Re: [PATCH v2] mm/slub: allocate sheaves on local memory nodes

From: Vlastimil Babka (SUSE)

Date: Tue Jun 09 2026 - 06:23:43 EST


On 6/9/26 05:41, Harry Yoo wrote:
>
>
> On 6/3/26 1:26 PM, Hao Li wrote:
>> On Mon, Jun 01, 2026 at 08:28:16PM +0900, Harry Yoo wrote:
>>> On 6/1/26 6:56 PM, Hao Li wrote:
>>>> Sheaf structs are exchanged through node-local barns. Since barn structs
>>>> are already allocated from their local NUMA node, this patch aims to
>>>> allocate sheaf structs from their local memory nodes as well.
>>>>
>>>> To achieve this, the obvious choice would be using cpu_to_mem().
>>>> However, init_percpu_sheaves() and bootstrap_cache_sheaves() iterate
>>>> through possible CPUs, whereas cpu_to_mem() is only initialized for
>>>> online CPUs. Therefore, we cannot use cpu_to_mem() and instead need to
>>>> use local_memory_node(cpu_to_node(cpu)), similar to what
>>>> __build_all_zonelists() does.
>>>>
>>>> The primary goal of this patch is to improve NUMA node locality.
>>>> Although the actual performance impact is minor, it still yields a ~1%
>>>> improvement on a 192-core, 8-NUMA-node system when testing with the
>>>> will-it-scale mmap test case.
>>>
>>> Oh, nice :)
>>>
>>> I have a question though...
>>>
>>> I wonder if would be better to handle this by e.g.) not returning empty
>>> sheaves back to barn and freeing them if the node id doesn't match and
>>> it's not a memoryless node.
>>>
>>> init_percpu_sheaves() and bootstrap_cache_sheaves() are not the only
>>> places that can allocate sheaves from remote nodes; sheaves allocation
>>> could fall back to other nodes and then SLUB could keep reusing those
>>> sheaves from remote nodes even after memory is reclaimed.
>>
>> This is a good catch. In addition to the fallback mechanism, task migration
>> between CPUs in __pcs_replace_empty_main() and __pcs_replace_full_main() can
>> also mix up sheaf structs across different barns.

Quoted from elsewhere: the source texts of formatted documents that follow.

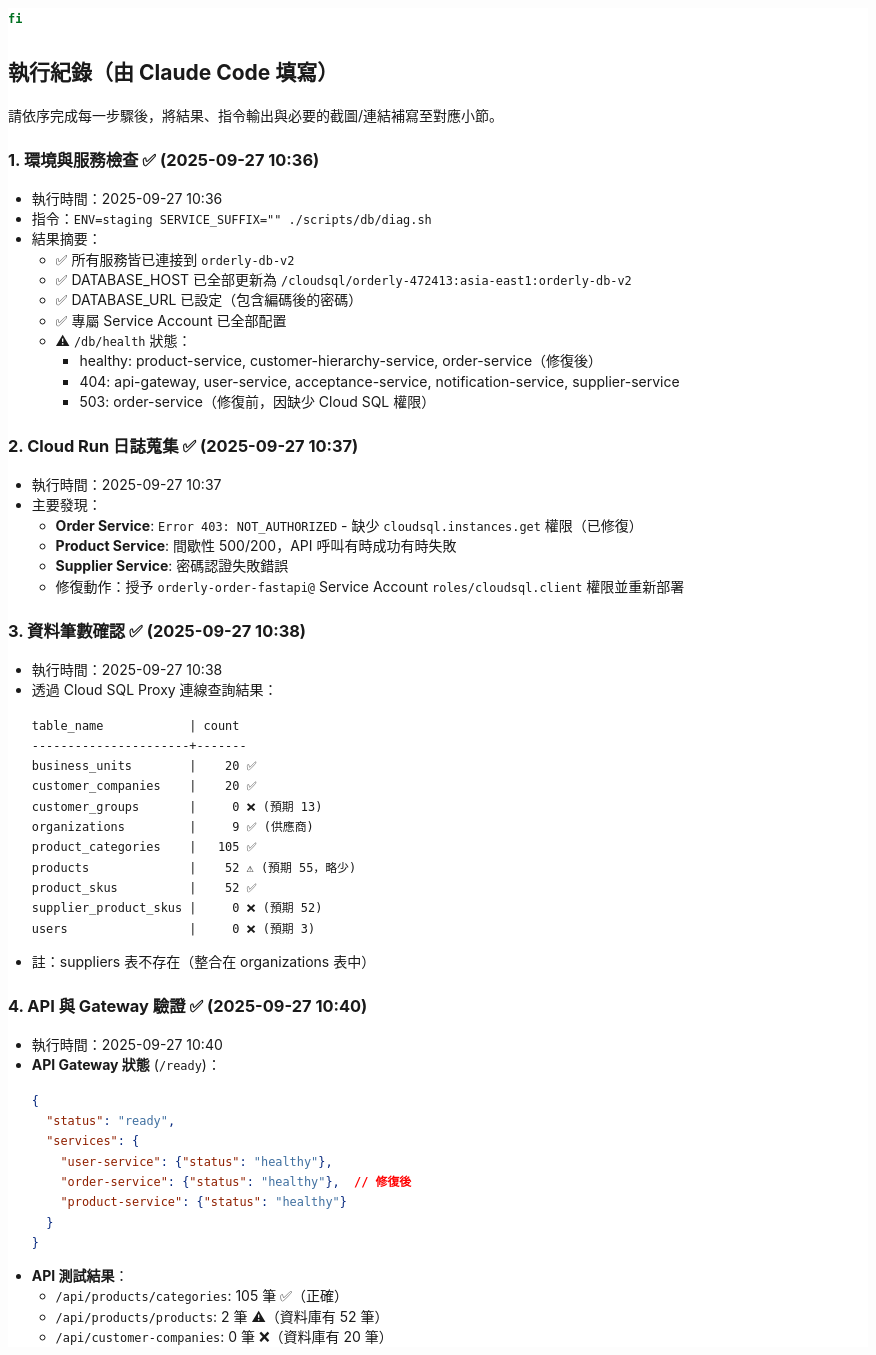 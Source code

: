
 ```bash
fi
```

## 執行紀錄（由 Claude Code 填寫）

請依序完成每一步驟後，將結果、指令輸出與必要的截圖/連結補寫至對應小節。

### 1. 環境與服務檢查 ✅ (2025-09-27 10:36)
- 執行時間：2025-09-27 10:36
- 指令：`ENV=staging SERVICE_SUFFIX="" ./scripts/db/diag.sh`
- 結果摘要：
  - ✅ 所有服務皆已連接到 `orderly-db-v2`
  - ✅ DATABASE_HOST 已全部更新為 `/cloudsql/orderly-472413:asia-east1:orderly-db-v2`
  - ✅ DATABASE_URL 已設定（包含編碼後的密碼）
  - ✅ 專屬 Service Account 已全部配置
  - ⚠️ `/db/health` 狀態：
    - healthy: product-service, customer-hierarchy-service, order-service（修復後）
    - 404: api-gateway, user-service, acceptance-service, notification-service, supplier-service
    - 503: order-service（修復前，因缺少 Cloud SQL 權限）

### 2. Cloud Run 日誌蒐集 ✅ (2025-09-27 10:37)
- 執行時間：2025-09-27 10:37
- 主要發現：
  - **Order Service**: `Error 403: NOT_AUTHORIZED` - 缺少 `cloudsql.instances.get` 權限（已修復）
  - **Product Service**: 間歇性 500/200，API 呼叫有時成功有時失敗
  - **Supplier Service**: 密碼認證失敗錯誤
  - 修復動作：授予 `orderly-order-fastapi@` Service Account `roles/cloudsql.client` 權限並重新部署

### 3. 資料筆數確認 ✅ (2025-09-27 10:38)
- 執行時間：2025-09-27 10:38
- 透過 Cloud SQL Proxy 連線查詢結果：
  ```
  table_name            | count
  ----------------------+-------
  business_units        |    20 ✅
  customer_companies    |    20 ✅
  customer_groups       |     0 ❌ (預期 13)
  organizations         |     9 ✅ (供應商)
  product_categories    |   105 ✅
  products              |    52 ⚠️ (預期 55，略少)
  product_skus          |    52 ✅
  supplier_product_skus |     0 ❌ (預期 52)
  users                 |     0 ❌ (預期 3)
  ```
- 註：suppliers 表不存在（整合在 organizations 表中）

### 4. API 與 Gateway 驗證 ✅ (2025-09-27 10:40)
- 執行時間：2025-09-27 10:40
- **API Gateway 狀態** (`/ready`)：
  ```json
  {
    "status": "ready", 
    "services": {
      "user-service": {"status": "healthy"},
      "order-service": {"status": "healthy"},  // 修復後
      "product-service": {"status": "healthy"}
    }
  }
  ```
- **API 測試結果**：
  - `/api/products/categories`: 105 筆 ✅（正確）
  - `/api/products/products`: 2 筆 ⚠️（資料庫有 52 筆）
  - `/api/customer-companies`: 0 筆 ❌（資料庫有 20 筆） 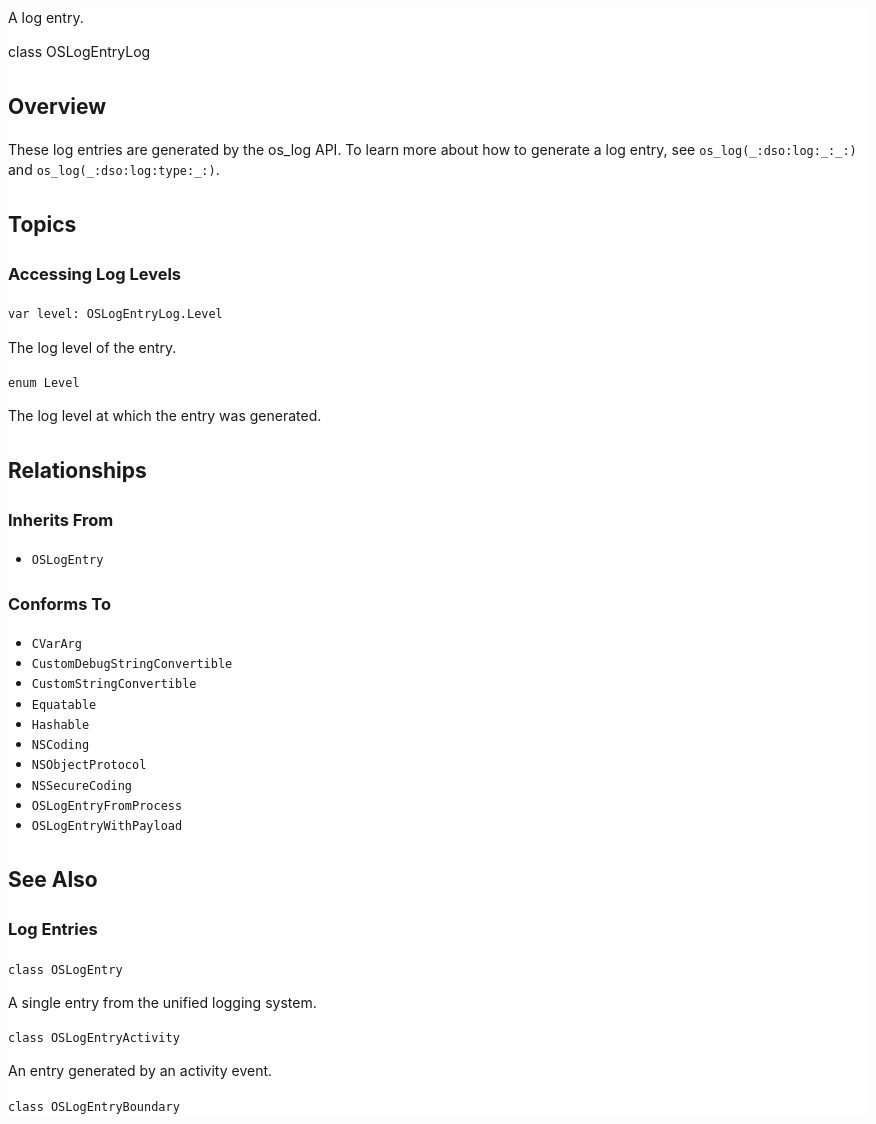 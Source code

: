 A log entry.

class OSLogEntryLog

## Overview

These log entries are generated by the os\_log API. To learn more about how to generate a log entry, see `os_log(_:dso:log:_:_:)` and `os_log(_:dso:log:type:_:)`.

## Topics

### Accessing Log Levels

`var level: OSLogEntryLog.Level`

The log level of the entry.

`enum Level`

The log level at which the entry was generated.

## Relationships

### Inherits From

- `OSLogEntry`

### Conforms To

- `CVarArg`
- `CustomDebugStringConvertible`
- `CustomStringConvertible`
- `Equatable`
- `Hashable`
- `NSCoding`
- `NSObjectProtocol`
- `NSSecureCoding`
- `OSLogEntryFromProcess`
- `OSLogEntryWithPayload`

## See Also

### Log Entries

`class OSLogEntry`

A single entry from the unified logging system.

`class OSLogEntryActivity`

An entry generated by an activity event.

`class OSLogEntryBoundary`
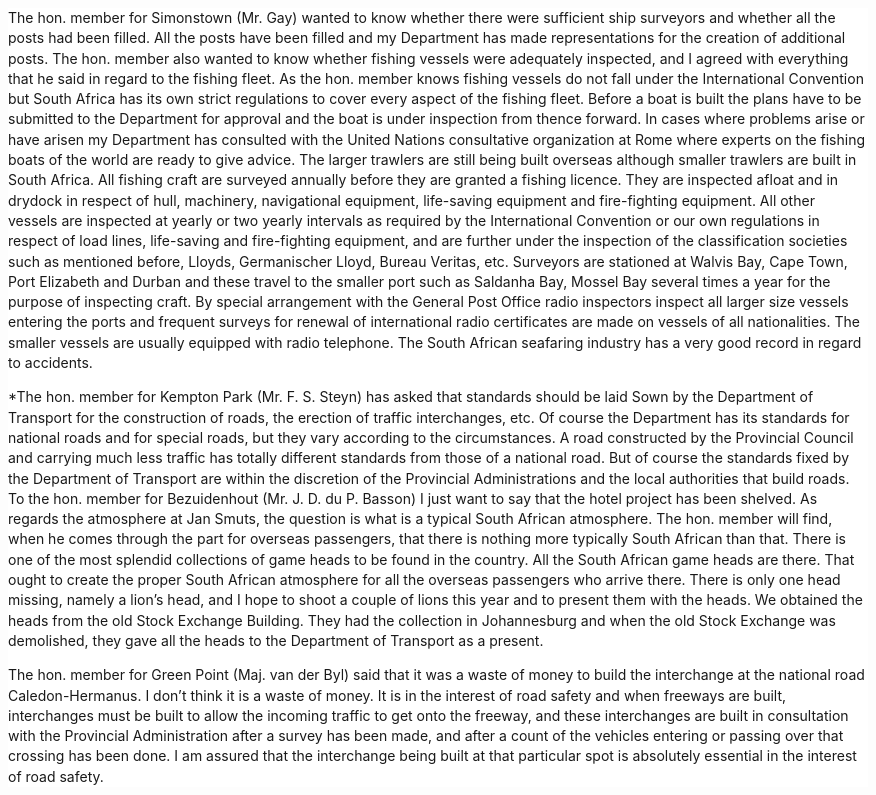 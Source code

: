 <p>The hon. member for Simonstown (Mr. Gay) wanted to know whether there were sufficient ship surveyors and whether all the posts had been filled. All the posts have been filled and my Department has made representations for the creation of additional posts. The hon. member also wanted to know whether fishing vessels were adequately inspected, and I agreed with everything that he said in regard to the fishing fleet. As the hon. member knows fishing vessels do not fall under the International Convention but South Africa has its own strict regulations to cover every aspect of the fishing fleet. Before a boat is built the plans have to be submitted to the Department for approval and the boat is under inspection from thence forward. In cases where problems arise or have arisen my Department has consulted with the United Nations consultative organization at Rome where experts on the fishing boats of the world are ready to give advice. The larger trawlers are still being built overseas although smaller trawlers are built in South Africa. All fishing craft are surveyed annually before they are granted a fishing licence. They are inspected afloat and in drydock in respect of hull, machinery, navigational equipment, life-saving equipment and fire-fighting equipment. All other vessels are inspected at yearly or two yearly intervals as required by the International Convention or our own regulations in respect of load lines, life-saving and fire-fighting equipment, and are further under the inspection of the classification societies such as mentioned before, Lloyds, Germanischer Lloyd, Bureau Veritas, etc. Surveyors are stationed at Walvis Bay, Cape Town, Port Elizabeth and Durban and these travel to the smaller port such as Saldanha Bay, Mossel Bay several times a year for the purpose of inspecting craft. By special arrangement with the General Post Office radio inspectors inspect all larger size vessels entering the ports and frequent surveys for renewal of international radio certificates are made on vessels of all nationalities. The smaller vessels are usually equipped with radio telephone. The South African seafaring industry has a very good record in regard to accidents.</p>

<p><span class="col_5907_5908" refersTo="page_0286"/>*The hon. member for Kempton Park (Mr. F. S. Steyn) has asked that standards should be laid Sown by the Department of Transport for the construction of roads, the erection of traffic interchanges, etc. Of course the Department has its standards for national roads and for special roads, but they vary according to the circumstances. A road constructed by the Provincial Council and carrying much less traffic has totally different standards from those of a national road. But of course the standards fixed by the Department of Transport are within the discretion of the Provincial Administrations and the local authorities that build roads. To the hon. member for Bezuidenhout (Mr. J. D. du P. Basson) I just want to say that the hotel project has been shelved. As regards the atmosphere at Jan Smuts, the question is what is a typical South African atmosphere. The hon. member will find, when he comes through the part for overseas passengers, that there is nothing more typically South African than that. There is one of the most splendid collections of game heads to be found in the country. All the South African game heads are there. That ought to create the proper South African atmosphere for all the overseas passengers who arrive there. There is only one head missing, namely a lion&#x2019;s head, and I hope to shoot a couple of lions this year and to present them with the heads. We obtained the heads from the old Stock Exchange Building. They had the collection in Johannesburg and when the old Stock Exchange was demolished, they gave all the heads to the Department of Transport as a present.</p>

<p>The hon. member for Green Point (Maj. van der Byl) said that it was a waste of money to build the interchange at the national road Caledon-Hermanus. I don&#x2019;t think it is a waste of money. It is in the interest of road safety and when freeways are built, interchanges must be built to allow the incoming traffic to get onto the freeway, and these interchanges are built in consultation with the Provincial Administration after a survey has been made, and after a count of the vehicles entering or passing over that crossing has been done. I am assured that the interchange being built at that particular spot is absolutely essential in the interest of road safety.</p>

</speech>

<speech by="#van_der_byl">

So yeah, changing allocation
>> locality is not a silver bullet.
>>
>>> If this works well, we probably don't need to handle it in
>>> init_percpu_sheaves() and bootstrap_cache_sheaves() at all as they will
>>> eventually be freed, while covering the other case too?
>>
>> freeing the empty sheaf if the NUMA node mismatches instead of putting it back
>> into the barn is indeed a good idea. I like it. But unfortunately, my testing
>> didn't show a clear performance improvement, though there was no noticeable
>> degradation either. :-(
>
> Hmm... the idea still makes sense to me, but yeah, it's not late to fix
> it when we have data to back up.

I think if that approach doesn't complicate things unreasonably, it makes
sense to do it even if there are no clear wins (as long as there are no
regressions).